Dataset excerpts:
★ ★ ★ ★ ★ ★ ★

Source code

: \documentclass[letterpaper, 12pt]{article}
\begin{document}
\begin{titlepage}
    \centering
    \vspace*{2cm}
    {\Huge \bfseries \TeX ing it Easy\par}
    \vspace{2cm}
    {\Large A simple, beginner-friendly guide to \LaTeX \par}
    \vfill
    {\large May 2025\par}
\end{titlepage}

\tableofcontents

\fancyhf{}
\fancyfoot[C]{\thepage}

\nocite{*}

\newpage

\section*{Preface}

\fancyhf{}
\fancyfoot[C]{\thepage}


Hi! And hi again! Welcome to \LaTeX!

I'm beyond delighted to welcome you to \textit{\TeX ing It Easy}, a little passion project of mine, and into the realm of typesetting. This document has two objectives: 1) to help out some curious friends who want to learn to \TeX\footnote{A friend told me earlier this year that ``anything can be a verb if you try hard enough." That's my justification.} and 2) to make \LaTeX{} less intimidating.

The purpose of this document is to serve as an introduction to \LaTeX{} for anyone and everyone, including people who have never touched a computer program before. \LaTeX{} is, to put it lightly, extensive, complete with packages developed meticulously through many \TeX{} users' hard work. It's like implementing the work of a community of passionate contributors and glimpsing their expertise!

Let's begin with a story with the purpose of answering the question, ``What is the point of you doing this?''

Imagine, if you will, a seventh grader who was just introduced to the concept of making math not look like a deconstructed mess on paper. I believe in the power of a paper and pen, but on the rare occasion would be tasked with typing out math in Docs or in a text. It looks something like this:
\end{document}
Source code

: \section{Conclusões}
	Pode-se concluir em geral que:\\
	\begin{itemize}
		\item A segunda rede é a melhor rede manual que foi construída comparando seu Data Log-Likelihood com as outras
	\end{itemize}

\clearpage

★ ★ ★ ★ ★ ★ ★

__Brief__: Set down all the entries again, word for word.

__Answer for the task__:
Source code

: \documentclass[letterpaper, 12pt]{article}
\begin{document}
\begin{titlepage}
    \centering
    \vspace*{2cm}
    {\Huge \bfseries \TeX ing it Easy\par}
    \vspace{2cm}
    {\Large A simple, beginner-friendly guide to \LaTeX \par}
    \vfill
    {\large May 2025\par}
\end{titlepage}

\tableofcontents

\fancyhf{}
\fancyfoot[C]{\thepage}

\nocite{*}

\newpage

\section*{Preface}

\fancyhf{}
\fancyfoot[C]{\thepage}


Hi! And hi again! Welcome to \LaTeX!

I'm beyond delighted to welcome you to \textit{\TeX ing It Easy}, a little passion project of mine, and into the realm of typesetting. This document has two objectives: 1) to help out some curious friends who want to learn to \TeX\footnote{A friend told me earlier this year that ``anything can be a verb if you try hard enough." That's my justification.} and 2) to make \LaTeX{} less intimidating.

The purpose of this document is to serve as an introduction to \LaTeX{} for anyone and everyone, including people who have never touched a computer program before. \LaTeX{} is, to put it lightly, extensive, complete with packages developed meticulously through many \TeX{} users' hard work. It's like implementing the work of a community of passionate contributors and glimpsing their expertise!

Let's begin with a story with the purpose of answering the question, ``What is the point of you doing this?''

Imagine, if you will, a seventh grader who was just introduced to the concept of making math not look like a deconstructed mess on paper. I believe in the power of a paper and pen, but on the rare occasion would be tasked with typing out math in Docs or in a text. It looks something like this:
\end{document}
Source code

: \section{Conclusões}
	Pode-se concluir em geral que:\\
	\begin{itemize}
		\item A segunda rede é a melhor rede manual que foi construída comparando seu Data Log-Likelihood com as outras
	\end{itemize}

\clearpage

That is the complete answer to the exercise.